Luppart residency
Art history – particularly the study of the Middle Ages – recognises the concept of the insular style: closed cultural units that emerge on islands. When life takes hold on a tiny patch of land surrounded by wide, rippling waters, an insular culture inevitably begins to form. And indeed, the LuppArt artist residency set up camp on just such a place in 2015 – the famed Luppa Island.
Anyone who has ever visited knows how truly unique the atmosphere is. The moment you step into the rickety motorboat at the Ebihal snack bar, ready to be ferried across the Danube branch, you know you’re on your way to a place unlike any other: a timelessly peaceful, semi-wild micro-universe shaped by both nature and human presence. At its centre lies a path lined with towering plane trees, flanked by elegant little summer houses – from Bauhaus-style gems to modernist blocks. There are jetties, boats, dogs, beavers, and of course, mosquitoes.

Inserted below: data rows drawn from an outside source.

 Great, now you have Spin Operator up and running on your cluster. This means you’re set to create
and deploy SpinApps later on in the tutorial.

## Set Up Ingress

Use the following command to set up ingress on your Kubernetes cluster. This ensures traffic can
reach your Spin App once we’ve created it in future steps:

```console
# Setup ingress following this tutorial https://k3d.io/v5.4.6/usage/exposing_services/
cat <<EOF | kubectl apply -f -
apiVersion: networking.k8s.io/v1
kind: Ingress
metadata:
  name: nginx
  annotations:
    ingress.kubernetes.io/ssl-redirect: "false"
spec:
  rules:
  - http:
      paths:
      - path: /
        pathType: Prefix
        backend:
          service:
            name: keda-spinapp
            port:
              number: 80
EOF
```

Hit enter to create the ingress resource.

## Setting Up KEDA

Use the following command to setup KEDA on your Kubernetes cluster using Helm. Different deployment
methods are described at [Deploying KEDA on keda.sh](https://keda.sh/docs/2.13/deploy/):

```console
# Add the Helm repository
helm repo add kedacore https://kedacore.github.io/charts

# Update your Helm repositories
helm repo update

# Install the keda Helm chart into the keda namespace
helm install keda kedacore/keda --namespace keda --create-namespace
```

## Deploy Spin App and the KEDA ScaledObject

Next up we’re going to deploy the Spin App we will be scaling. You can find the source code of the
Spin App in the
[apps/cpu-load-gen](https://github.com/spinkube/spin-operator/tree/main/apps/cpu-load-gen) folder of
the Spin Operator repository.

This place so naturally calls for artists that it’s almost surprising it took Gábor Farmosi to establish a summer residency here. What began as a modest initiative has since grown into the Luppa Island Summer Art Residency (with the support of Gábor Einspach), where leading figures of Hungary’s contemporary art scene and emerging young talents create side by side – often alongside a distinguished international guest artist.
In this insular culture, everyone finds themselves. I’ve never seen an artist bored on Luppa Island. But I have seen Jiri Kovanda install slices of salami, Erik Mátrai build a camera obscura, Hajnalka Tarr piece together glass mosaics, István Felsmann collect plane tree bark, and Zoltán Tombor photograph an upturned kayak. Some artists arrived here to overcome their fear of water, while others seemed to live in it. There were enthusiastic newcomers working day and night in the studio, and mid-career artists lifting beer jugs in celebration.
Brushes, paints, canvases, easels, sprays, rolls of paper, thinners and fixatives have all been shipped to the island in industrial quantities – only to be reborn under the influence of this insular culture, transformed into works of art. Many of these pieces found their way into the bloodstream of the contemporary art world through charity exhibitions and auctions. Others remained as gifts in the collection created by the residency’s founders.
This is how the LuppArt Collection was born – a vibrant reflection of the insular culture of the Luppa Island artist residency.